Phil Hall - Interview

What are your thoughts about reading your poetry in Cobourg at the POW! Festival?

For two summers, years ago, 1985, 1986, maybe, I taught poems at The Ganaraska Writers' Festival in Port Hope. It was held at Trinity College School, the boys' school, the boys away for the summer.

Lots of good folks taught there also then: Joe Rosenblatt, Leon Rooke, Jane Urquhart, the late Joan Finnigan… I haven't been in the area much since then.

We are excited that POW! will function as a launch for your brand, spanking new book. Please tell us about your book and also a little about any other books you've had that "saw print."

Well, books don't so much "see" print as become it, taking those long twisted sketchy routes up from cursive explorations, then getting woven into paths that are standardized as type, sometimes, eventually…

My first book was published in Mexico City in 1973 when I was 20; full of typos (both me & it), but a lovely embarrassment nonetheless. I got on my knees & smelled the pages.

Since then I've published when I could, usually every 4 years, not counting chapbooks & broadsides…

I was lucky to have had Brick Books as my publisher for 20 years. I did 6 books with them.

My most recent publications have been White Porcupine from BookThug in 2008, and in 2009 Ghost Gum from Beautiful Outlaw Press.

I am very pleased to have this new book with Pedlar Press. In The Little Seamstress I have returned to the use of individual titles, while continuing to explore the sequence.

There are some essay-poems too. And increasingly the triptych intrigues me.

At POW!, do you plan to solely read pieces from your book? Do you plan to read other work as well?

I'll probably just read from The Little Seamstress, unless there are requests…

When did you start writing poetry and what prompted it?

I started before I knew any better; & luckily, eventually, it became a compulsion, which means I couldn't stop if I wanted to & just have to follow the pull, the push, the vowels, the quirks.

This compulsion is evolving too, from statement to listening, from personality to "a mind of winter," from meaning to keening.

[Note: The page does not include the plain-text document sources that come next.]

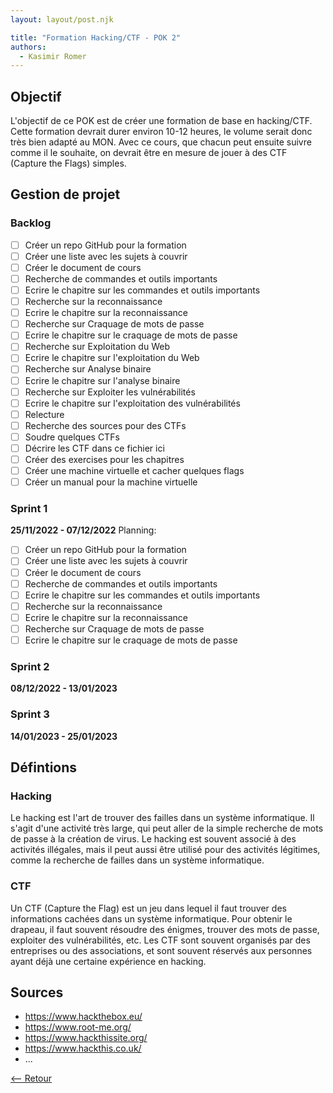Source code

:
 ```yaml
---
layout: layout/post.njk

title: "Formation Hacking/CTF - POK 2"
authors:
  - Kasimir Romer
---
```


## Objectif
L'objectif de ce POK est de créer une formation de base en hacking/CTF. Cette formation devrait durer environ 10-12 heures, le volume serait donc très bien adapté au MON. Avec ce cours, que chacun peut ensuite suivre comme il le souhaite, on devrait être en mesure de jouer à des CTF (Capture the Flags) simples.

## Gestion de projet
### Backlog
- [ ] Créer un repo GitHub pour la formation
- [ ] Créer une liste avec les sujets à couvrir
- [ ] Créer le document de cours
- [ ] Recherche de commandes et outils importants
- [ ] Ecrire le chapitre sur les commandes et outils importants
- [ ] Recherche sur la reconnaissance 
- [ ] Ecrire le chapitre sur la reconnaissance
- [ ] Recherche sur Craquage de mots de passe
- [ ] Ecrire le chapitre sur le craquage de mots de passe
- [ ] Recherche sur Exploitation du Web 
- [ ] Ecrire le chapitre sur l'exploitation du Web
- [ ] Recherche sur Analyse binaire
- [ ] Ecrire le chapitre sur l'analyse binaire
- [ ] Recherche sur Exploiter les vulnérabilités
- [ ] Ecrire le chapitre sur l'exploitation des vulnérabilités
- [ ] Relecture
- [ ] Recherche des sources pour des CTFs
- [ ] Soudre quelques CTFs
- [ ] Décrire les CTF dans ce fichier ici
- [ ] Créer des exercises pour les chapitres
- [ ] Créer une machine virtuelle et cacher quelques flags
- [ ] Créer un manual pour la machine virtuelle

### Sprint 1
**25/11/2022 - 07/12/2022**
Planning:
- [ ] Créer un repo GitHub pour la formation
- [ ] Créer une liste avec les sujets à couvrir
- [ ] Créer le document de cours
- [ ] Recherche de commandes et outils importants
- [ ] Ecrire le chapitre sur les commandes et outils importants
- [ ] Recherche sur la reconnaissance 
- [ ] Ecrire le chapitre sur la reconnaissance
- [ ] Recherche sur Craquage de mots de passe
- [ ] Ecrire le chapitre sur le craquage de mots de passe

### Sprint 2
**08/12/2022 - 13/01/2023**

### Sprint 3
**14/01/2023 - 25/01/2023**

## Défintions
### Hacking
Le hacking est l'art de trouver des failles dans un système informatique. Il s'agit d'une activité très large, qui peut aller de la simple recherche de mots de passe à la création de virus. Le hacking est souvent associé à des activités illégales, mais il peut aussi être utilisé pour des activités légitimes, comme la recherche de failles dans un système informatique.

### CTF
Un CTF (Capture the Flag) est un jeu dans lequel il faut trouver des informations cachées dans un système informatique. Pour obtenir le drapeau, il faut souvent résoudre des énigmes, trouver des mots de passe, exploiter des vulnérabilités, etc. Les CTF sont souvent organisés par des entreprises ou des associations, et sont souvent réservés aux personnes ayant déjà une certaine expérience en hacking.

## Sources
- https://www.hackthebox.eu/
- https://www.root-me.org/
- https://www.hackthissite.org/
- https://www.hackthis.co.uk/
- ...

[<-- Retour](../)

Can you describe (a little) your writing process in creating a new poem?

I have worked in & from daily notebooks since I was sixteen. Most of what I gather this way isn't the poem, but a practice toward the poem, a tinkering so rough it is close to drawing.

I keep to the notebook as long as possible. I don't rush to poem, unless poem rushes to me. (When it does, it is usually epigrammatic or phrasal.)

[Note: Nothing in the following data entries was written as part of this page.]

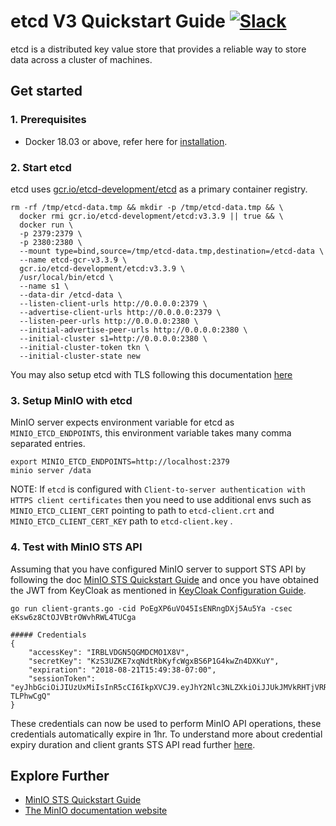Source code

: # etcd V3 Quickstart Guide [![Slack](https://slack.min.io/slack?type=svg)](https://slack.min.io)
etcd is a distributed key value store that provides a reliable way to store data across a cluster of machines.

## Get started
### 1. Prerequisites
- Docker 18.03 or above, refer here for [installation](https://docs.docker.com/install/).

### 2. Start etcd
etcd uses [gcr.io/etcd-development/etcd](https://console.cloud.google.com/gcr/images/etcd-development/GLOBAL/etcd) as a primary container registry.

```
rm -rf /tmp/etcd-data.tmp && mkdir -p /tmp/etcd-data.tmp && \
  docker rmi gcr.io/etcd-development/etcd:v3.3.9 || true && \
  docker run \
  -p 2379:2379 \
  -p 2380:2380 \
  --mount type=bind,source=/tmp/etcd-data.tmp,destination=/etcd-data \
  --name etcd-gcr-v3.3.9 \
  gcr.io/etcd-development/etcd:v3.3.9 \
  /usr/local/bin/etcd \
  --name s1 \
  --data-dir /etcd-data \
  --listen-client-urls http://0.0.0.0:2379 \
  --advertise-client-urls http://0.0.0.0:2379 \
  --listen-peer-urls http://0.0.0.0:2380 \
  --initial-advertise-peer-urls http://0.0.0.0:2380 \
  --initial-cluster s1=http://0.0.0.0:2380 \
  --initial-cluster-token tkn \
  --initial-cluster-state new
```

You may also setup etcd with TLS following this documentation [here](https://coreos.com/etcd/docs/latest/op-guide/security.html)

### 3. Setup MinIO with etcd
MinIO server expects environment variable for etcd as `MINIO_ETCD_ENDPOINTS`, this environment variable takes many comma separated entries.
```
export MINIO_ETCD_ENDPOINTS=http://localhost:2379
minio server /data
```

NOTE: If `etcd` is configured with `Client-to-server authentication with HTTPS client certificates` then you need to use additional envs such as `MINIO_ETCD_CLIENT_CERT` pointing to path to `etcd-client.crt` and `MINIO_ETCD_CLIENT_CERT_KEY` path to `etcd-client.key` .

### 4. Test with MinIO STS API
Assuming that you have configured MinIO server to support STS API by following the doc [MinIO STS Quickstart Guide](https://docs.min.io/docs/minio-sts-quickstart-guide) and once you have obtained the JWT from KeyCloak as mentioned in [KeyCloak Configuration Guide](https://cdbarbosa:camiladias10@github.com/cdbarbosa/clone/blob/master/docs/sts/keycloak.md).
```
go run client-grants.go -cid PoEgXP6uVO45IsENRngDXj5Au5Ya -csec eKsw6z8CtOJVBtrOWvhRWL4TUCga

##### Credentials
{
	"accessKey": "IRBLVDGN5QGMDCMO1X8V",
	"secretKey": "KzS3UZKE7xqNdtRbKyfcWgxBS6P1G4kwZn4DXKuY",
	"expiration": "2018-08-21T15:49:38-07:00",
	"sessionToken": "eyJhbGciOiJIUzUxMiIsInR5cCI6IkpXVCJ9.eyJhY2Nlc3NLZXkiOiJJUkJMVkRHTjVRR01EQ01PMVg4ViIsImF1ZCI6IlBvRWdYUDZ1Vk80NUlzRU5SbmdEWGo1QXU1WWEiLCJhenAiOiJQb0VnWFA2dVZPNDVJc0VOUm5nRFhqNUF1NVlhIiwiZXhwIjoxNTM0ODkxNzc4LCJpYXQiOjE1MzQ4ODgxNzgsImlzcyI6Imh0dHBzOi8vbG9jYWxob3N0Ojk0NDMvb2F1dGgyL3Rva2VuIiwianRpIjoiMTg0NDMyOWMtZDY1YS00OGEzLTgyMjgtOWRmNzNmZTgzZDU2In0.4rKsZ8VkZnIS_ALzfTJ9UbEKPFlQVvIyuHw6AWTJcDFDVgQA2ooQHmH9wUDnhXBi1M7o8yWJ47DXP-TLPhwCgQ"
}
```

These credentials can now be used to perform MinIO API operations, these credentials automatically expire in 1hr. To understand more about credential expiry duration and client grants STS API read further [here](https://cdbarbosa:camiladias10@github.com/cdbarbosa/clone/blob/master/docs/sts/client-grants.md).

## Explore Further
- [MinIO STS Quickstart Guide](https://docs.min.io/docs/minio-sts-quickstart-guide)
- [The MinIO documentation website](https://docs.min.io)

What nags has promise. I gather words & quotes & expressions diversely. Waiting.

Am reluctant to spell out. Reluctance is prolific!

The POW! Festival is built on the notion that poetry should not be relegated to an existence as "a niche art form" that the average person doesn't care about.

I used to agree, vehemently, but I don't any more.

I am driven to make something akin to a dry stone wall
out of nothing but vowel sounds.

I call the results my song, a mere squeak.

Akin, because I admire dry stone walls. They rock…

A mere squeak --- the all-consuming ambition once
of a fossil in one of the stones…or an actual live cricket…

But I know my squeak is no fence. Or fossil. Or cricket…

A language wall, then? No.
As DH Lawrence says, "Not I, not I, but the wind that blows through me."

One has to get so small & quiet to hear my poem
the listener almost vanishes…

As I need to almost vanish to make it…

There is no average person.
I don't mean we are all unique.

I mean something akin to what Gertrude Stein means
when instead of saying some large number she writes "one & one & one & one…"

I try to talk of this poem not of poetry.

Trust the urge to make, not the desire to be heard.